Module 2 - Tensors¶
We now have a fully developed autodifferentiation system built around scalars. This system is correct, but you saw during training that it is inefficient. Every scalar number requires building an object, and each operation requires storing a graph of all the values that we have previously created. Training requires repeating the above operations, and running models, such as a linear model, requires a for loop over each of the terms in the network.
This module introduces and implements a tensor object that will solve these problems. Tensors group together many repeated operations to save Python overhead and to pass off grouped operations to faster implementations.
All starter code is available in https://github.com/minitorch/Module-2 .

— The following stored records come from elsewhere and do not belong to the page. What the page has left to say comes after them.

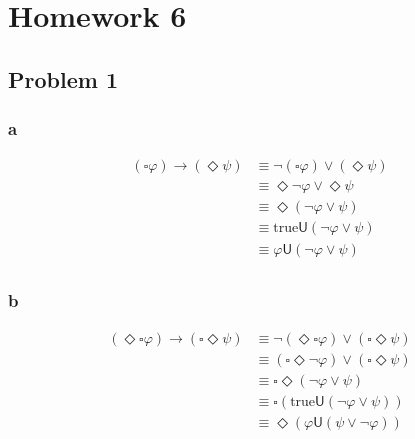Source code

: \chapter{Homework 6}

\section{Problem 1}

\subsection{a}


$$
\begin{aligned}
    (\square \varphi) \rightarrow (\Diamond \psi)
    & \equiv \neg (\square \varphi) \vee (\Diamond \psi) \\
    & \equiv \Diamond \neg \varphi \vee \Diamond \psi \\
    & \equiv \Diamond (\neg \varphi \vee \psi) \\
    & \equiv \text{true} \mathsf{U} (\neg \varphi \vee \psi) \\
    & \equiv \varphi \mathsf{U} (\neg \varphi \vee \psi) \\
\end{aligned}
$$

\subsection{b}


$$
\begin{aligned}
    (\Diamond \square \varphi) \rightarrow (\square \Diamond \psi)
    & \equiv \neg (\Diamond \square \varphi) \vee (\square \Diamond \psi) \\
    & \equiv (\square \Diamond \neg \varphi) \vee (\square \Diamond \psi) \\
    & \equiv \square \Diamond (\neg \varphi \vee \psi) \\
    & \equiv \square (\text{true} \mathsf{U} (\neg \varphi \vee \psi)) \\
    & \equiv \Diamond (\varphi \mathsf{U} (\psi \vee \neg \varphi)) \\
\end{aligned}
$$

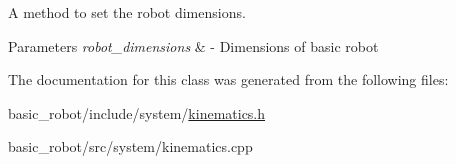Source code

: A method to set the robot dimensions. 


\begin{DoxyParams}{Parameters}
{\em robot\+\_\+dimensions} & -\/ Dimensions of basic robot \\
\hline
\end{DoxyParams}


The documentation for this class was generated from the following files\+:\begin{DoxyCompactItemize}
\item 
basic\+\_\+robot/include/system/\hyperlink{kinematics_8h}{kinematics.\+h}\item 
basic\+\_\+robot/src/system/kinematics.\+cpp\end{DoxyCompactItemize}
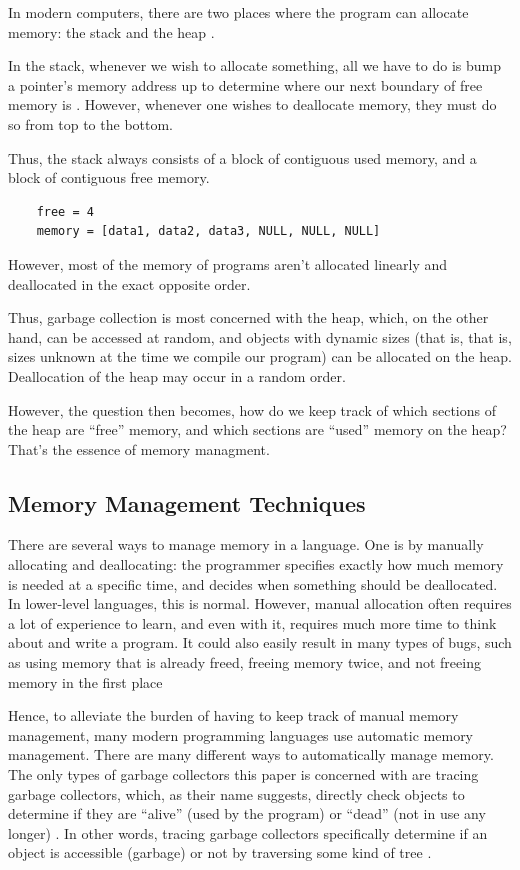 \documentclass[index]{subfiles}
\begin{document}
In modern computers, there are two places where the program can allocate memory: the stack and the heap .

In the stack, whenever we wish to allocate something, all we have to do is bump a pointer's memory address up to determine where our next boundary of free memory is \cite{the_rust_programming_language}. However, whenever one wishes to deallocate memory, they must do so from top to the bottom.

Thus, the stack always consists of a block of contiguous used memory, and a block of contiguous free memory.

\begin{verbatim}
    free = 4
    memory = [data1, data2, data3, NULL, NULL, NULL]
\end{verbatim}

However, most of the memory of programs aren't allocated linearly and deallocated in the exact opposite order.

Thus, garbage collection is most concerned with the heap, which, on the other hand, can be accessed at random, and objects with dynamic sizes (that is, that is, sizes unknown at the time we compile our program) can be allocated on the heap. Deallocation of the heap may occur in a random order.

However, the question then becomes, how do we keep track of which sections of the heap are ``free'' memory, and which sections are ``used'' memory on the heap? That's the essence of memory managment.

\subsection{Memory Management Techniques}

There are several ways to manage memory in a language. One is by manually allocating and deallocating: the programmer specifies exactly how much memory is needed at a specific time, and decides when something should be deallocated. In lower-level languages, this is normal. However, manual allocation often requires a lot of experience to learn, and even with it, requires much more time to think about and write a program. It could also easily result in many types of bugs, such as using memory that is already freed, freeing memory twice, and not freeing memory in the first place \cite[Chapter~1]{garbage_collection_overview_uw, gc_handbook}

Hence, to alleviate the burden of having to keep track of manual memory management, many modern programming languages use automatic memory management. There are many different ways to automatically manage memory. The only types of garbage collectors this paper is concerned with are tracing garbage collectors, which, as their name suggests, directly check objects to determine if they are ``alive'' (used by the program) or ``dead'' (not in use any longer) \cite{a_unified_theory_of_garbage_collection}. In other words, tracing garbage collectors specifically determine if an object is accessible (garbage) or not by traversing some kind of tree \cite[Chapter~1]{gc_handbook}.
\end{document}

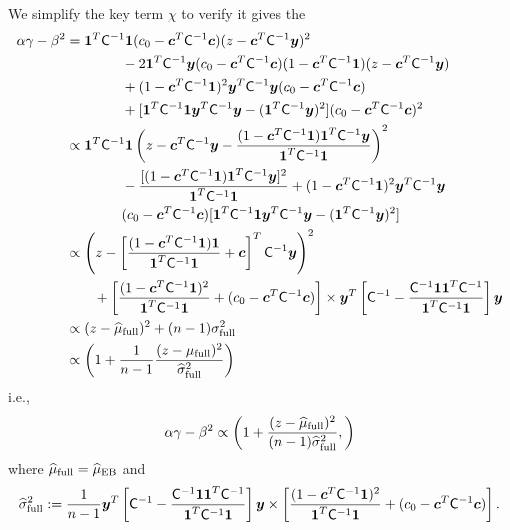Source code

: \documentclass{iitthesis}          %
\newcommand{\bm}[1]{\boldsymbol{#1}}
\newcommand{\vc}{\bm{c}}
\newcommand{\vy}{\bm{y}}
\newcommand{\vone}{\bm{1}}
\newcommand{\mC}{\mathsf{C}}
\newcommand{\hmu}{\widehat{\mu}}
\newcommand{\hsigma}{\widehat{\sigma}}
\newcommand{\MLE}{\textup{EB}}
\begin{document}
\iffalse
We simplify the key term $\chi$ to verify it gives the 
\begin{align*}
\alpha \gamma - \beta^2 
& = \vone^T \mC^{-1} \vone (c_0  -\vc ^T \mC^{-1} \vc) (z - \vc^T \mC^{-1} \vy )^2 \\
& \qquad \qquad - 2 \vone^T \mC^{-1} \vy (c_0  -\vc ^T \mC^{-1} \vc)(1 - \vc^T \mC^{-1} \vone)(z - \vc^T \mC^{-1} \vy ) \\
& \qquad \qquad + (1 - \vc^T \mC^{-1} \vone)^2 \vy^T \mC^{-1} \vy (c_0  -\vc ^T \mC^{-1} \vc) \\
&\qquad \qquad  + [\vone^T \mC^{-1} \vone \vy^T \mC^{-1} \vy - (\vone^T \mC^{-1} \vy)^2](c_0  -\vc ^T \mC^{-1} \vc)^2  \\
& \propto \vone^T \mC^{-1} \vone  \left (z - \vc^T \mC^{-1} \vy - \frac{(1 - \vc^T \mC^{-1} \vone)\vone^T \mC^{-1} \vy}{\vone^T \mC^{-1} \vone } \right )^2 \\
& \qquad \qquad -  \frac{[(1 - \vc^T \mC^{-1} \vone)\vone^T \mC^{-1} \vy]^2}{\vone^T \mC^{-1} \vone }  
+ (1 - \vc^T \mC^{-1} \vone)^2 \vy^T \mC^{-1} \vy \\
& \qquad \qquad (c_0  -\vc ^T \mC^{-1} \vc) [\vone^T \mC^{-1} \vone  \vy^T \mC^{-1} \vy
- (\vone^T \mC^{-1} \vy)^2] \\
& \propto \left (z - \left[ \frac{(1 - \vc^T \mC^{-1} \vone)\vone}{\vone^T \mC^{-1} \vone } + \vc \right]^T \mC^{-1} \vy \right )^2 \\
& \qquad  + \left[\frac{(1 - \vc^T \mC^{-1} \vone)^2}{\vone^T \mC^{-1} \vone} + (c_0  -\vc ^T \mC^{-1} \vc) \right] \times \vy^T\left[ \mC^{-1} 
- \frac{ \mC^{-1} \vone\vone^T \mC^{-1}}{\vone^T \mC^{-1} \vone}  \right]\vy
\\
& \propto (z - \widehat{\mu}_{\textup{full}})^2 + (n-1) \sigma_{\textup{full}}^2
\\
& \propto \left(1 +  \frac{1}{n-1} \frac{(z - \mu_{\textup{full}})^2}{\widehat{\sigma}_{\textup{full}}^2} \right)
\end{align*}
i.e.,
\begin{align*}
\alpha \gamma - \beta^2 \propto 
\left(
1 +  \frac{(z - \hmu_{\textup{full}})^2}{(n-1)\widehat{\sigma}_{\textup{full}}^2}, 
\right)
\end{align*}
where $\hmu_{\textup{full}} = \hmu_{\MLE}$ and 
\begin{multline*}
\hsigma^2_{\textup{full}} 
:= \frac{1}{n-1}
\vy^T\left[ \mC^{-1} 
- \frac{ \mC^{-1} \vone\vone^T \mC^{-1}}{\vone^T \mC^{-1} \vone}  \right]\vy
\times  \left[\frac{(1 - \vc^T \mC^{-1} \vone)^2}{\vone^T \mC^{-1} \vone} + (c_0  -\vc ^T \mC^{-1} \vc) \right].
\end{multline*}
\end{document}
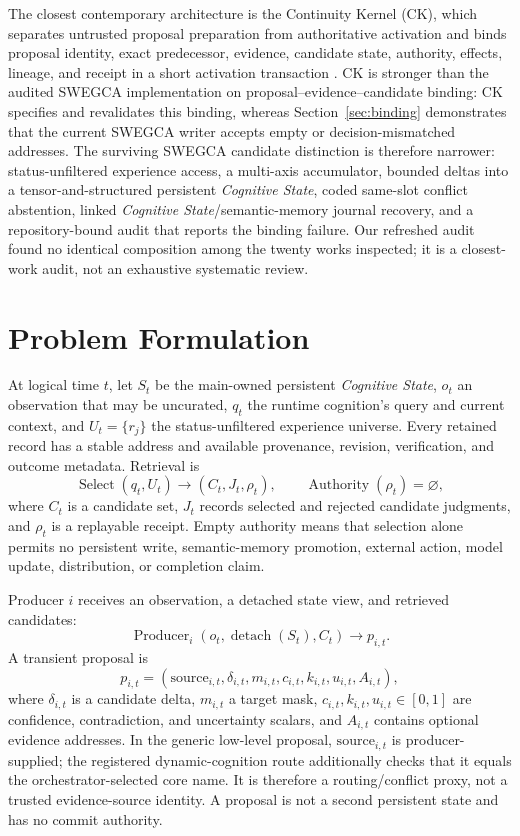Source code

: \documentclass[10pt]{article}
\newcommand{\swegca}{\textsc{SWEGCA}}
\newcommand{\cstate}{\textit{Cognitive State}}
\begin{document}
The closest contemporary architecture is the Continuity Kernel (CK), which separates untrusted proposal preparation from authoritative activation and binds proposal identity, exact predecessor, evidence, candidate state, authority, effects, lineage, and receipt in a short activation transaction \cite{he2026continuity}. CK is stronger than the audited \swegca{} implementation on proposal--evidence--candidate binding: CK specifies and revalidates this binding, whereas Section~\ref{sec:binding} demonstrates that the current \swegca{} writer accepts empty or decision-mismatched addresses. The surviving \swegca{} candidate distinction is therefore narrower: status-unfiltered experience access, a multi-axis accumulator, bounded deltas into a tensor-and-structured persistent \cstate, coded same-slot conflict abstention, linked \cstate/semantic-memory journal recovery, and a repository-bound audit that reports the binding failure. Our refreshed audit found no identical composition among the twenty works inspected; it is a closest-work audit, not an exhaustive systematic review.

\section{Problem Formulation}

At logical time $t$, let $S_t$ be the main-owned persistent \cstate, $o_t$ an observation that may be uncurated, $q_t$ the runtime cognition's query and current context, and $U_t=\{r_j\}$ the status-unfiltered experience universe. Every retained record has a stable address and available provenance, revision, verification, and outcome metadata. Retrieval is
\begin{equation}
  \operatorname{Select}(q_t,U_t)\rightarrow(C_t,J_t,\rho_t),
  \qquad \operatorname{Authority}(\rho_t)=\varnothing,
\end{equation}
where $C_t$ is a candidate set, $J_t$ records selected and rejected candidate judgments, and $\rho_t$ is a replayable receipt. Empty authority means that selection alone permits no persistent write, semantic-memory promotion, external action, model update, distribution, or completion claim.

Producer $i$ receives an observation, a detached state view, and retrieved candidates:
\begin{equation}
  \operatorname{Producer}_i(o_t,\operatorname{detach}(S_t),C_t)\rightarrow p_{i,t}.
\end{equation}
A transient proposal is
\begin{equation}
  p_{i,t}=(\mathrm{source}_{i,t},\delta_{i,t},m_{i,t},c_{i,t},k_{i,t},u_{i,t},A_{i,t}),
\end{equation}
where $\delta_{i,t}$ is a candidate delta, $m_{i,t}$ a target mask, $c_{i,t},k_{i,t},u_{i,t}\in[0,1]$ are confidence, contradiction, and uncertainty scalars, and $A_{i,t}$ contains optional evidence addresses. In the generic low-level proposal, $\mathrm{source}_{i,t}$ is producer-supplied; the registered dynamic-cognition route additionally checks that it equals the orchestrator-selected core name. It is therefore a routing/conflict proxy, not a trusted evidence-source identity. A proposal is not a second persistent state and has no commit authority.
\end{document}
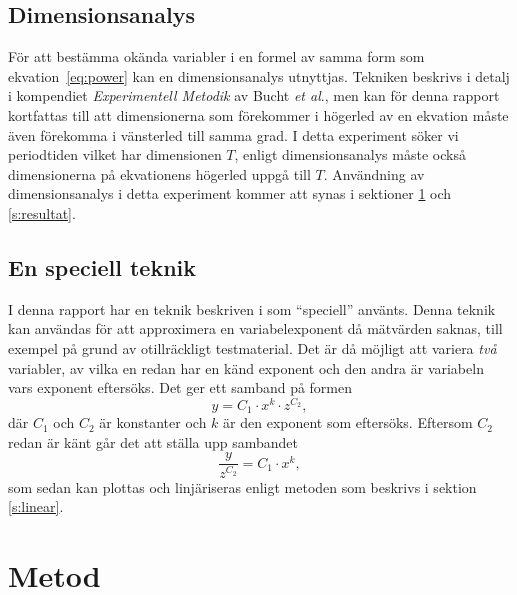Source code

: \documentclass[a4paper]{article}
\begin{document}
\subsection{Dimensionsanalys}\label{s:dimension}

För att bestämma okända variabler i en formel av samma form som ekvation~\ref{eq:power} kan en dimensionsanalys utnyttjas. Tekniken beskrivs i detalj i kompendiet \textit{Experimentell Metodik} av Bucht \textit{et al}.\cite{Compendium}, men kan för denna rapport kortfattas till att dimensionerna som förekommer i högerled av en ekvation måste även förekomma i vänsterled till samma grad. I detta experiment söker vi periodtiden vilket har dimensionen $T$, enligt dimensionsanalys måste också dimensionerna på ekvationens högerled uppgå till $T$. Användning av dimensionsanalys i detta experiment kommer att synas i sektioner \ref{s:metod} och \ref{s:resultat}.

\subsection{En speciell teknik}\label{s:special}

I denna rapport har en teknik beskriven i \cite{Compendium} som ``speciell'' använts. Denna teknik kan användas för att approximera en variabelexponent då mätvärden saknas, till exempel på grund av otillräckligt testmaterial. Det är då möjligt att variera \textit{två} variabler, av vilka en redan har en känd exponent och den andra är variabeln vars exponent eftersöks. Det ger ett samband på formen
\begin{equation}
    y = C_1 \cdot x^k \cdot z^{C_2},
\end{equation}
%
där $C_1$ och $C_2$ är konstanter och $k$ är den exponent som eftersöks. Eftersom $C_2$ redan är känt går det att ställa upp sambandet
\begin{equation}
    \frac {y}{z^{C_2}} = C_1 \cdot x^k ,
\end{equation}
%
som sedan kan plottas och linjäriseras enligt metoden som beskrivs i sektion \ref{s:linear}.

\newpage
\section{Metod}\label{s:metod}
\end{document}
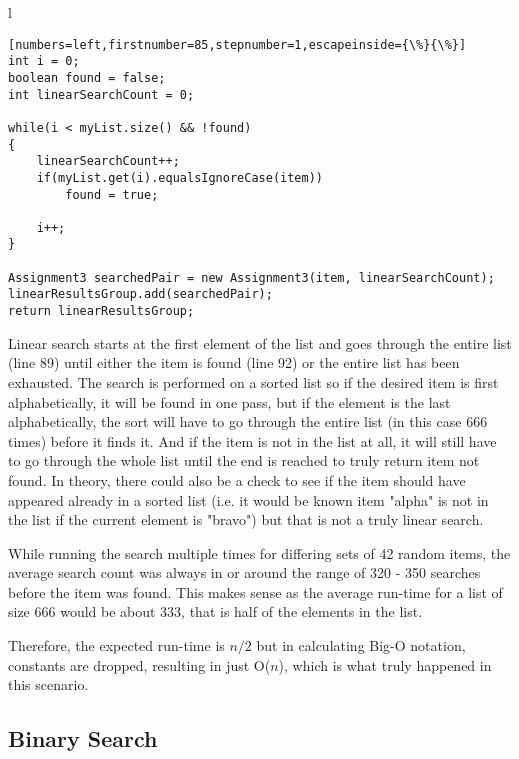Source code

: \documentclass[letterpaper, 10pt,DIV=13]{scrartcl}
\numberwithin{equation}{section} %
\numberwithin{figure}{section} %
\numberwithin{table}{section} %
\begin{document}
\begin{center}
\begin{tabular}{l}
\begin{lstlisting}[numbers=left,firstnumber=85,stepnumber=1,escapeinside={\%}{\%}]
int i = 0;
boolean found = false;
int linearSearchCount = 0;

while(i < myList.size() && !found)
{
    linearSearchCount++;
    if(myList.get(i).equalsIgnoreCase(item))
        found = true;
    
    i++;
}

Assignment3 searchedPair = new Assignment3(item, linearSearchCount);
linearResultsGroup.add(searchedPair);
return linearResultsGroup;
\end{lstlisting}
\end{tabular}
\end{center}\textbf{}

Linear search starts at the first element of the list and goes through the entire list (line 89) until either the item is found (line 92) or the entire list has been exhausted.  The search is performed on a sorted list so if the desired item is first alphabetically, it will be found in one pass, but if the element is the last alphabetically, the sort will have to go through the entire list (in this case 666 times) before it finds it.  And if the item is not in the list at all, it will still have to go through the whole list until the end is reached to truly return item not found.  In theory, there could also be a check to see if the item should have appeared already in a sorted list (i.e. it would be known item "alpha" is not in the list if the current element is "bravo") but that is not a truly linear search.  

While running the search multiple times for differing sets of 42 random items, the average search count was always in or around the range of 320 - 350 searches before the item was found.  This makes sense as the average run-time for a list of size 666 would be about 333, that is half of the elements in the list.  

Therefore, the expected run-time is $n/2$ but in calculating Big-O notation, constants are dropped, resulting in just O($n$), which is what truly happened in this scenario.

\subsection{Binary Search}
\end{document}
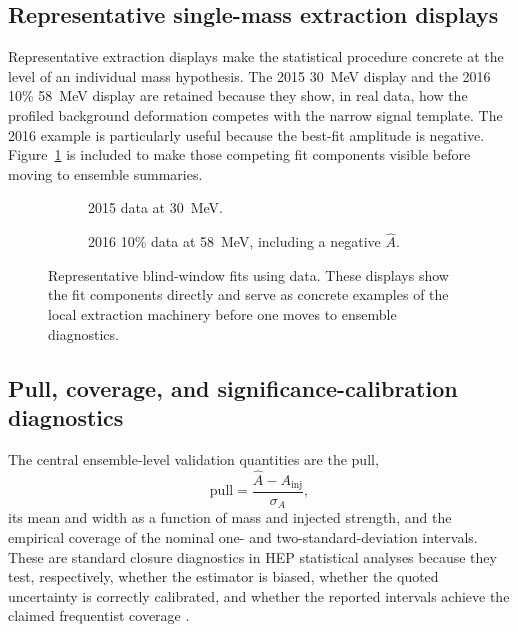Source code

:\subsection{Representative single-mass extraction displays}

Representative extraction displays make the statistical procedure concrete at the level
of an individual mass hypothesis. The 2015 \SI{30}{MeV} display and the 2016 10\%
\SI{58}{MeV} display are retained because they show, in real data, how the profiled
background deformation competes with the narrow signal template. The 2016 example is
particularly useful because the best-fit amplitude is negative.
Figure~\ref{fig:data-fit-examples} is included to make those competing fit components
visible before moving to ensemble summaries.

\begin{figure}[h!]
\centering
\begin{subfigure}[t]{0.88\linewidth}
  \centering
  \caption{2015 data at \SI{30}{MeV}.}
\end{subfigure}

\vspace{1.0em}

\begin{subfigure}[t]{0.88\linewidth}
  \centering
  \caption{2016 10\% data at \SI{58}{MeV}, including a negative $\hat A$.}
\end{subfigure}
\caption{Representative blind-window fits using data. These displays show the fit
components directly and serve as concrete examples of the local extraction machinery
before one moves to ensemble diagnostics.}
\label{fig:data-fit-examples}
\end{figure}

\subsection{Pull, coverage, and significance-calibration diagnostics}

The central ensemble-level validation quantities are the pull,
\begin{equation}
\mathrm{pull} = \frac{\hat A - A_{\mathrm{inj}}}{\sigma_A},
\end{equation}
its mean and width as a function of mass and injected strength, and the empirical
coverage of the nominal one- and two-standard-deviation intervals. These are standard
closure diagnostics in HEP statistical analyses because they test, respectively,
whether the estimator is biased, whether the quoted uncertainty is correctly calibrated,
and whether the reported intervals achieve the claimed frequentist coverage
\cite{Cowan1998,Cowan2011}.

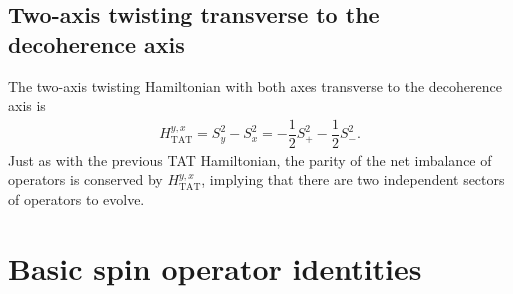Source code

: \documentclass[aps,notitlepage,nofootinbib,11pt]{revtex4-1}
\renewcommand{\t}{\text} %
\newcommand{\f}[2]{\dfrac{#1}{#2}} %
\newcommand{\1}{\mathds{1}}
\begin{document}
\subsection{Two-axis twisting transverse to the decoherence axis}


The two-axis twisting Hamiltonian with both axes transverse to the
decoherence axis is
\begin{align}
  H_{\t{TAT}}^{y,x}
  = S_y^2 - S_x^2
  = - \f12 S_+^2 - \f12 S_-^2.
\end{align}
Just as with the previous TAT Hamiltonian, the parity of the net
imbalance of operators is conserved by $H_{\t{TAT}}^{y,x}$, implying
that there are two independent sectors of operators to evolve.




\newpage
\appendix

\section{Basic spin operator identities}
\label{sec:identities}
\end{document}
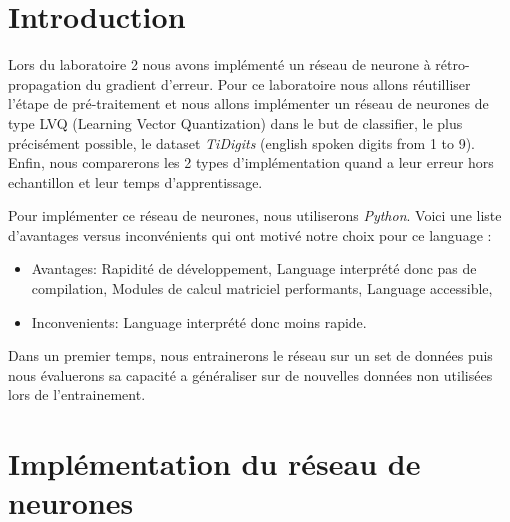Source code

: \documentclass[11pt]{article}
\begin{document}
\EtsPageGenerate
\tableofcontents

\newpage
\section{Introduction}
Lors du laboratoire 2 nous avons impl\'ement\'e un r\'eseau de neurone \`a
r\'etro-propagation du gradient d’erreur. Pour ce laboratoire nous allons
r\'eutilliser l'étape de pré-traitement et nous allons implémenter un r\'eseau
de neurones de type LVQ (Learning Vector Quantization) dans le but de
classifier, le plus précisément possible, le dataset {\em TiDigits} (english
spoken digits from 1 to 9). Enfin, nous comparerons les 2 types
d'impl\'ementation quand a leur erreur hors echantillon et leur temps
d'apprentissage.

Pour implémenter ce r\'eseau de neurones, nous utiliserons {\em Python}.
Voici une liste d'avantages versus inconv\'enients qui ont motiv\'e notre choix
pour ce language :
\begin{itemize}
	\item Avantages:
		\subitem Rapidit\'e de d\'eveloppement,
		\subitem Language interpr\'et\'e donc pas de compilation,
		\subitem Modules de calcul matriciel performants,
		\subitem Language accessible,
	\item Inconvenients:
		\subitem Language interpr\'et\'e donc moins rapide. \\
\end{itemize}

Dans un premier temps, nous entrainerons le r\'eseau sur un set de donn\'ees puis
nous \'evaluerons sa capacit\'e a g\'en\'eraliser sur de nouvelles donn\'ees
non utilis\'ees lors de l'entrainement.

\section{Impl\'ementation du r\'eseau de neurones}
\end{document}
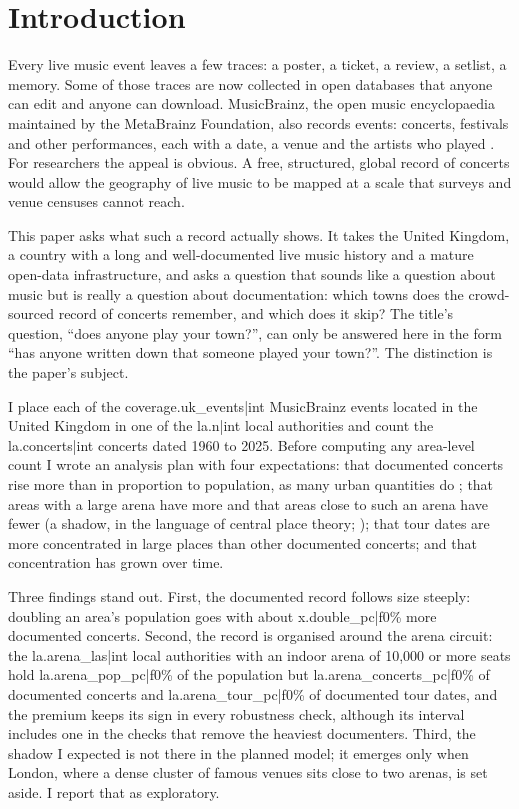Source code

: \documentclass[11pt,a4paper]{article}
\begin{document}
\section{Introduction}\label{sec:intro}
Every live music event leaves a few traces: a poster, a ticket, a review, a setlist, a memory. Some of those traces are now collected in open databases that anyone can edit and anyone can download. MusicBrainz, the open music encyclopaedia maintained by the MetaBrainz Foundation, also records events: concerts, festivals and other performances, each with a date, a venue and the artists who played \citep{metabrainz2026}. For researchers the appeal is obvious. A free, structured, global record of concerts would allow the geography of live music to be mapped at a scale that surveys and venue censuses cannot reach.

This paper asks what such a record actually shows. It takes the United Kingdom, a country with a long and well-documented live music history \citep{frith2013,frith2021} and a mature open-data infrastructure, and asks a question that sounds like a question about music but is really a question about documentation: which towns does the crowd-sourced record of concerts remember, and which does it skip? The title's question, ``does anyone play your town?'', can only be answered here in the form ``has anyone written down that someone played your town?''. The distinction is the paper's subject.

I place each of the {{coverage.uk_events|int}} MusicBrainz events located in the United Kingdom in one of the {{la.n|int}} local authorities and count the {{la.concerts|int}} concerts dated 1960 to 2025. Before computing any area-level count I wrote an analysis plan with four expectations: that documented concerts rise more than in proportion to population, as many urban quantities do \citep{bettencourt2007}; that areas with a large arena have more and that areas close to such an arena have fewer (a shadow, in the language of central place theory; \citealp{christaller1966}); that tour dates are more concentrated in large places than other documented concerts; and that concentration has grown over time.

Three findings stand out. First, the documented record follows size steeply: doubling an area's population goes with about {{x.double_pc|f0}}\% more documented concerts. Second, the record is organised around the arena circuit: the {{la.arena_las|int}} local authorities with an indoor arena of 10,000 or more seats hold {{la.arena_pop_pc|f0}}\% of the population but {{la.arena_concerts_pc|f0}}\% of documented concerts and {{la.arena_tour_pc|f0}}\% of documented tour dates, and the premium keeps its sign in every robustness check, although its interval includes one in the checks that remove the heaviest documenters. Third, the shadow I expected is not there in the planned model; it emerges only when London, where a dense cluster of famous venues sits close to two arenas, is set aside. I report that as exploratory.
\end{document}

To begin, remember to activate your virtual environment first, and then clone your assignment:
>>> git clone {{STUDENT_ASSIGNMENT2_URL}}
>>> cd {{STUDENT_ASSIGNMENT_NAME}}
>>> pip install -Ue .
You need the files from previous assignments, so maker sure to pull them over to your new repo.
Tasks¶
For this module we have implemented the skeleton tensor.py file for you. This is a subclass of Variable that is very similar to scalar.py from the last assignment. Before starting, it is worth reading through this file to have a sense of what a Tensor Variable does. Each of the following tasks ask you to implement the methods this file relies on:
tensor_data.py : Indexing, strides, and storage
tensor_ops.py : Higher-order tensor operations
tensor_functions.py : Autodifferentiation-ready functions
Tasks 2.1: Tensor Data - Indexing¶
Note
This task requires familiarity with tensor indexing. Be sure to first carefully read the Guide on Tensors. You may also find it helpful to read tutorials on using tensors/arrays in Torch or NumPy.
The MiniTorch library implements the core tensor backend as
minitorch.TensorData
. This class handles indexing, storage,
transposition,
and low-level details such as strides. You will first implement these core
functions
before turning to the user-facing class minitorch.Tensor
.
Todo
Complete the following functions in minitorch/tensor_data.py, and pass tests marked as task2_1.
-
minitorch.
index_to_position
(index, strides)¶ Converts a multidimensional tensor index into a single-dimensional position in storage based on strides.
- Parameters
index (array-like) -- index tuple of ints
strides (array-like) -- tensor strides
- Returns
position in storage
- Return type
int
-
minitorch.TensorData.
permute
(self, *order)¶ Permute the dimensions of the tensor.
- Parameters
order (list) -- a permutation of the dimensions
- Returns
a new TensorData with the same storage and a new dimension order.
- Return type
TensorData
Tasks 2.2: Tensor Operations¶
Note
This task requires familiarity with higher-order tensor operations. Be sure to first carefully read the Guide on Operations. You may also find it helpful to go back to Module 0 and make sure you understand higher-order functions and currying in Python.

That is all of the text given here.